İstanbul'daki doluluğun göz boyamaması gerektiğini, bu yıl tatile çıkamayanların sayısının arttığını belirten İTO Restoran, Yiyecek ve İçecek Komitesi Başkanı Ebru Koralı, işletmelere giren kişi sayısının yüzde 40 civarında düştüğünü aktardı
Hayat pahalılığı Türkiye'nin en temel sorunlarının başında geliyor.
Dünyada düşme eğilimindeki gıda fiyatlarının Türkiye'deki artışına ise yetişilmiyor.
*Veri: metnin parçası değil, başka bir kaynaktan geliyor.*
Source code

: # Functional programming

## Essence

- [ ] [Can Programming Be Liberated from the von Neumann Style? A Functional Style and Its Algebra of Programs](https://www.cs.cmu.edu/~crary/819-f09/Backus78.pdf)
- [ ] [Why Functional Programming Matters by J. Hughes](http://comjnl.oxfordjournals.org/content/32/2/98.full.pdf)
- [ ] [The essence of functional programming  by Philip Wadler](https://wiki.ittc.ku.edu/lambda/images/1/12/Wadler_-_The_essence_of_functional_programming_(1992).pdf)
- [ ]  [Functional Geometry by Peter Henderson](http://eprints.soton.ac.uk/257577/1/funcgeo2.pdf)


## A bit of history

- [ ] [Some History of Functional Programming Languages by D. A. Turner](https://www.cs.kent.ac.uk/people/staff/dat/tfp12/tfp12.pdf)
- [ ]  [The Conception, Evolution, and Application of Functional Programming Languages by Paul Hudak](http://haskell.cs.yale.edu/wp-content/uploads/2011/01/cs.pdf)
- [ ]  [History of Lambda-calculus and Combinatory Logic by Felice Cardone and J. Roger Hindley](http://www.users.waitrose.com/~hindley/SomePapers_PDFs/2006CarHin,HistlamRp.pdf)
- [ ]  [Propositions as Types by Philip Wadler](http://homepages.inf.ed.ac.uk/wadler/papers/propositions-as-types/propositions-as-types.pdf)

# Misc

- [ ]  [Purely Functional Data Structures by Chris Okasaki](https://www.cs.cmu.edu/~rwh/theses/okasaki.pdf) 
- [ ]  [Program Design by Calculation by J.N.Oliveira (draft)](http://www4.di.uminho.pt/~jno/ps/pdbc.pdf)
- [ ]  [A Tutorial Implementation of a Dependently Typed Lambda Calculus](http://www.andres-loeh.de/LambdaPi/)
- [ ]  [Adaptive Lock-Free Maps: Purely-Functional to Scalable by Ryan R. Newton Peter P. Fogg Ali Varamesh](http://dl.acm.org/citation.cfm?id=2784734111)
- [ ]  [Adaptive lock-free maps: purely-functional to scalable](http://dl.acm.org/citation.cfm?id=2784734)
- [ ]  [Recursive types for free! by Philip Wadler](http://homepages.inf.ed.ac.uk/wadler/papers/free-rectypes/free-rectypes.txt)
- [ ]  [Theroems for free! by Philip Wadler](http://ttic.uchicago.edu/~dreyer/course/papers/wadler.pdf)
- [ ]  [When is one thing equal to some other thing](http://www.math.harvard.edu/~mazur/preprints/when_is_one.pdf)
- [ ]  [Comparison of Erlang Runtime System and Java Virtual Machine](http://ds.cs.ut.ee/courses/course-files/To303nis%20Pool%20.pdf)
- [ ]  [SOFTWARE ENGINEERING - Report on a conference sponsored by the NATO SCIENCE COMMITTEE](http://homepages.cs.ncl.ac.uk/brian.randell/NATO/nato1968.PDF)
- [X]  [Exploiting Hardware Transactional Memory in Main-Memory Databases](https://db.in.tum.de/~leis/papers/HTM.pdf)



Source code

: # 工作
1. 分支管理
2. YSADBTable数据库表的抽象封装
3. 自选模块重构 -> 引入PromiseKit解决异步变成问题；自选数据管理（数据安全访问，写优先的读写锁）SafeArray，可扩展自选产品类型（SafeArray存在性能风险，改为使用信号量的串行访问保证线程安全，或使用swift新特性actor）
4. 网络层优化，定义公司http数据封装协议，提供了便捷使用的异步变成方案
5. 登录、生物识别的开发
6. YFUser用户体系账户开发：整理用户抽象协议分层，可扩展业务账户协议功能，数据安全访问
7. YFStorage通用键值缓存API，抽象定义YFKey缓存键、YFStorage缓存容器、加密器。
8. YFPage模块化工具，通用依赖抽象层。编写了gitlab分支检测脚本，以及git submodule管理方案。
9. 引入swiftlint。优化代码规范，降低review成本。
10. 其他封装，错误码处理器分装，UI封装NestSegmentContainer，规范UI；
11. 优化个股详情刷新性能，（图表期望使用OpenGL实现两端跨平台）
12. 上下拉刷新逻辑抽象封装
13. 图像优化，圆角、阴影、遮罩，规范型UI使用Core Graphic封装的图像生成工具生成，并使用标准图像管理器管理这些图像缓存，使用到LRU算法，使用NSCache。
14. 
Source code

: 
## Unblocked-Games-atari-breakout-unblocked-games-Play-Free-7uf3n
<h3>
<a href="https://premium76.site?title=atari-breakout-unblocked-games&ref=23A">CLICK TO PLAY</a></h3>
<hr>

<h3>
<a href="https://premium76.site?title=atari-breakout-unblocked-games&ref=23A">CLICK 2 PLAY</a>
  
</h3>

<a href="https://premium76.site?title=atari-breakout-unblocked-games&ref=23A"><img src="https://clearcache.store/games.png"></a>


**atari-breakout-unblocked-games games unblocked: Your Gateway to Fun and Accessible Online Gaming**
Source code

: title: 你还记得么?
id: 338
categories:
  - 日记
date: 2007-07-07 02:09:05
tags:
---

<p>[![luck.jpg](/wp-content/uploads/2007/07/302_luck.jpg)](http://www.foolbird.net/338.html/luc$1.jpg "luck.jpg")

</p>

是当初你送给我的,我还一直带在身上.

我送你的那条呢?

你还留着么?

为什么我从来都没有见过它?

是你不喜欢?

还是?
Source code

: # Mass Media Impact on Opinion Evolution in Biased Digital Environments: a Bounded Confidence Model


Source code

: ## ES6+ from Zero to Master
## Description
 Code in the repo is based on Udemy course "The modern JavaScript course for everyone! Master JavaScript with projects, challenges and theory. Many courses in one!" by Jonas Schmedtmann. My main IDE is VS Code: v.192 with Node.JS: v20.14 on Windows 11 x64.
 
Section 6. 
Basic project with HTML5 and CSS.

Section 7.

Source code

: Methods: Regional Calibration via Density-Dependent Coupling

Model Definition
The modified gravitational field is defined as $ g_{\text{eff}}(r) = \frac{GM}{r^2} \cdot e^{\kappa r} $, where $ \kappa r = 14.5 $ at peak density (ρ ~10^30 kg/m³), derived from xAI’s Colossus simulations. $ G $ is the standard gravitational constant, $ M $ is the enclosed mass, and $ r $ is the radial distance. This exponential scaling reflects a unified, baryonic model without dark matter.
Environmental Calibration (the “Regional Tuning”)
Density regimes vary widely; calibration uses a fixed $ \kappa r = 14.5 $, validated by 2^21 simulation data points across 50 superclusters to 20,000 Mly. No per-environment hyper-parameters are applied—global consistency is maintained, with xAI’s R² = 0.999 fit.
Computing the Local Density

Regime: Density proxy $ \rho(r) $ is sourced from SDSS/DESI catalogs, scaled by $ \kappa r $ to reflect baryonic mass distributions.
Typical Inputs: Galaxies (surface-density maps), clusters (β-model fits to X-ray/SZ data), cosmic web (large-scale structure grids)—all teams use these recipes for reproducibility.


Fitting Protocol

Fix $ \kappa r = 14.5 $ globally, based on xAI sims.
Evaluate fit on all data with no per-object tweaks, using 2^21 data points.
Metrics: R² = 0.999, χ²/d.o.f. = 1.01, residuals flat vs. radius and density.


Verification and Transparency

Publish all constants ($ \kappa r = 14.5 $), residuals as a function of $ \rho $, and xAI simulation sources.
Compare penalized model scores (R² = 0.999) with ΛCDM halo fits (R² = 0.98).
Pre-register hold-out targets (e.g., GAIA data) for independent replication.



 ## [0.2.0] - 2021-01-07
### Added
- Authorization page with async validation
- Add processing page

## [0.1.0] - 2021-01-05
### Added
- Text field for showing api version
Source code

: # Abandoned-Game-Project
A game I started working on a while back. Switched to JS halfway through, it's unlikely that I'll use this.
Elektrik, doğalgaz, su derken faturalar da katlanmış durumda.
Kısacası fiyatlar cep yakıyor; pahalılık halka nefes aldırmıyor.
Ev içi tüketim, ev buluşmaları ya da park, sahil gibi alanlarda bir araya gelmeler arttı.
Sokaklardaki kalabalık da dikkat çekici. Pek çok mekan görünürde dolu.
Bu pahalılıkta bile boş yer bulunmayan işletmeler, kimi kesimler tarafından "ülkede krizin olmadığı" ya da "belli bir kesimin pahalılıktan hiç etkilenmediği" yorumlarına neden oluyor.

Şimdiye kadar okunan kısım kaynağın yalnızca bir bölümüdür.